MEDIA ONLINE RESMI MAJELIS WAKIL CABANG (WCNU)NU KECAMATAN CIPAYUNG KOTA ADMINISTRASI JAKARTA TIMUR

Jumat, 11 Oktober 2024

KAJIAN TENTANG KISAH NABI MUHAMMAD SAW BELAJAR ILMU NAHWU KEPADA HABIB ALI AL-HABSYI



Dalam sebuah video ada kisah yang disampaikan bahwa konon katanya Nabi Muhammad Shallallahu 'alaihi wa sallam, Sahabat Ali bin Abi Thalib radhiyallahu 'anhu dan putranya Hasan bin Ali radhiyallahu 'anhu selalu menghadiri kajian ilmu nahwu yang diajarkan oleh Habib Ali Al-Habsyi ketika beliau tengah membuka majelis ilmu di masjid Hanbal, di tanah Hadhramaut. 

Di tempat itu, beliau memiliki banyak murid, karena banyak yang menyukai cara penyampaiannya. 

Para muridnya senantiasa mendengarkan majelis yang ia gelar dengan duduk tenang seraya menyandarkan badan mereka pada tiang-tiang yang ada di dalam masjid.
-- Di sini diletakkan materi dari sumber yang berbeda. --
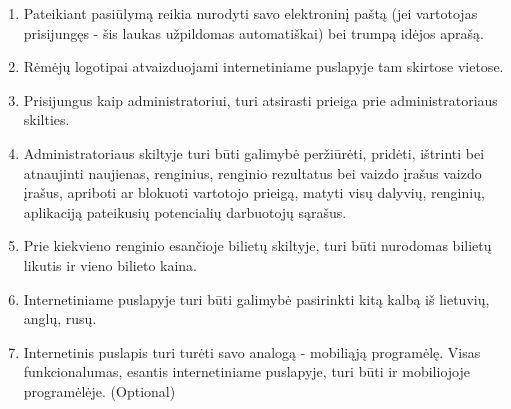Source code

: \documentclass{VUMIFPSkursinis}
\begin{document}
\begin{enumerate}
			\item Pateikiant pasiūlymą reikia nurodyti savo elektroninį paštą (jei vartotojas prisijungęs - šis laukas užpildomas automatiškai) bei trumpą idėjos aprašą.
			\item Rėmėjų logotipai atvaizduojami internetiniame puslapyje tam skirtose vietose.
			\item Prisijungus kaip administratoriui, turi atsirasti prieiga prie administratoriaus skilties.
			\item Administratoriaus skiltyje turi būti galimybė peržiūrėti, pridėti, ištrinti bei atnaujinti naujienas, renginius, renginio rezultatus bei vaizdo įrašus vaizdo įrašus, apriboti ar blokuoti vartotojo prieigą, matyti visų dalyvių, renginių, aplikaciją pateikusių potencialių darbuotojų sąrašus.
			\item Prie kiekvieno renginio esančioje bilietų skiltyje, turi būti nurodomas bilietų likutis ir vieno bilieto kaina.
			\item Internetiniame puslapyje turi būti galimybė pasirinkti kitą kalbą iš lietuvių, anglų, rusų.
			\item Internetinis puslapis turi turėti savo analogą - mobiliąją programėlę. Visas funkcionalumas, esantis internetiniame puslapyje, turi būti ir mobiliojoje programėlėje. (Optional)
		\end{enumerate}
\end{document}
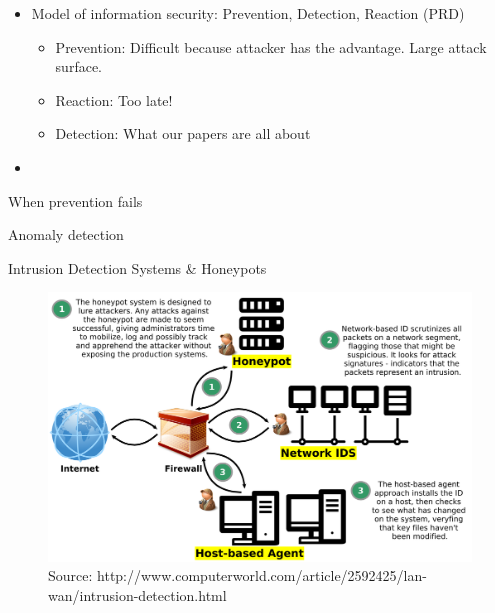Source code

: \documentclass[compress]{beamer}
\begin{document}
\begin{frame}
    \begin{itemize}
        \item Model of information security: Prevention, Detection, Reaction
            (PRD)
            \begin{itemize}
                \item Prevention: Difficult because attacker has the advantage.
                    Large attack surface.


                \item
                    Reaction: Too late!
                \item
                    Detection: What our papers are all about
            \end{itemize}
        \item

    \end{itemize}
\end{frame}
\begin{frame}{When prevention fails}

\end{frame}
\begin{frame}{Anomaly detection}

\end{frame}
\begin{frame}{Intrusion Detection Systems \& Honeypots}
\begin{figure}
 \centering
 \includegraphics[width=1.0\textwidth]{./images/ids-and-honeypot.png}
 \caption{Source: http://www.computerworld.com/article/2592425/lan-wan/intrusion-detection.html}
 \label{fig:ids-and-honeypot}
\end{figure}

\end{frame}
\end{document}
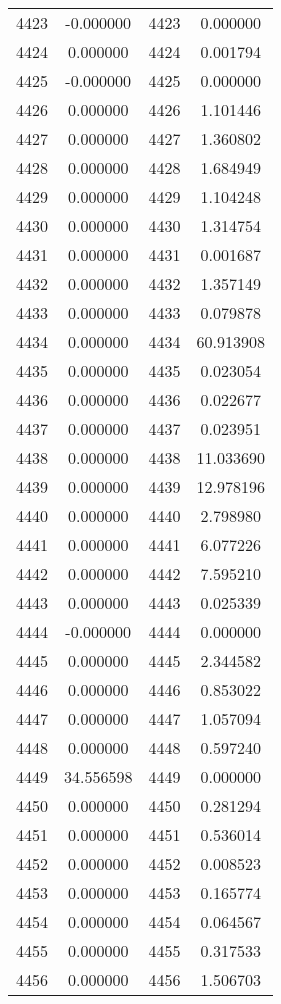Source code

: \documentclass[12pt]{article}
\begin{document}
\begin{longtable}{@{}cccc@{}}
4423 & -0.000000 & 4423 & 0.000000 \\
4424 & 0.000000 & 4424 & 0.001794 \\
4425 & -0.000000 & 4425 & 0.000000 \\
4426 & 0.000000 & 4426 & 1.101446 \\
4427 & 0.000000 & 4427 & 1.360802 \\
4428 & 0.000000 & 4428 & 1.684949 \\
4429 & 0.000000 & 4429 & 1.104248 \\
4430 & 0.000000 & 4430 & 1.314754 \\
4431 & 0.000000 & 4431 & 0.001687 \\
4432 & 0.000000 & 4432 & 1.357149 \\
4433 & 0.000000 & 4433 & 0.079878 \\
4434 & 0.000000 & 4434 & 60.913908 \\
4435 & 0.000000 & 4435 & 0.023054 \\
4436 & 0.000000 & 4436 & 0.022677 \\
4437 & 0.000000 & 4437 & 0.023951 \\
4438 & 0.000000 & 4438 & 11.033690 \\
4439 & 0.000000 & 4439 & 12.978196 \\
4440 & 0.000000 & 4440 & 2.798980 \\
4441 & 0.000000 & 4441 & 6.077226 \\
4442 & 0.000000 & 4442 & 7.595210 \\
4443 & 0.000000 & 4443 & 0.025339 \\
4444 & -0.000000 & 4444 & 0.000000 \\
4445 & 0.000000 & 4445 & 2.344582 \\
4446 & 0.000000 & 4446 & 0.853022 \\
4447 & 0.000000 & 4447 & 1.057094 \\
4448 & 0.000000 & 4448 & 0.597240 \\
4449 & 34.556598 & 4449 & 0.000000 \\
4450 & 0.000000 & 4450 & 0.281294 \\
4451 & 0.000000 & 4451 & 0.536014 \\
4452 & 0.000000 & 4452 & 0.008523 \\
4453 & 0.000000 & 4453 & 0.165774 \\
4454 & 0.000000 & 4454 & 0.064567 \\
4455 & 0.000000 & 4455 & 0.317533 \\
4456 & 0.000000 & 4456 & 1.506703 \\

\end{longtable}
\end{document}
Suatu ketika, salah satu dari muridnya tersebut merasa sangat mengantuk, lalu datanglah sekelompok orang yang menarik perhatiannya. 

Mereka berjumlah tiga orang, wajah-wajah mereka bagaikan rembulan. Yang berada di depan adalah pemimpin mereka.

Karena keterpanaannya, Habib Ali membiarkan orang pertama dan kedua lewat begitu saja. 

Beliau pun segera menggenggam ujung pakaian yang dikenakan oleh orang yang terakhir kali melewatinya.

Habib Ali bertanya padanya, “Siapakah kalian bertiga?”

“Orang yang pertama melewatimu tadi adalah Nabi Muhammad saw. dan orang yang setelahnya adalah Ali bin Abi Tholib.”

“Lalu, siapakah dirimu?”

“Saya adalah Hasan bin Ali.”

Habib Ali pun bertanya lagi, “Ke mana kalian ingin pergi?”

“Kami datang untuk menghadiri suatu majelis yang diampu oleh Habib Ali.”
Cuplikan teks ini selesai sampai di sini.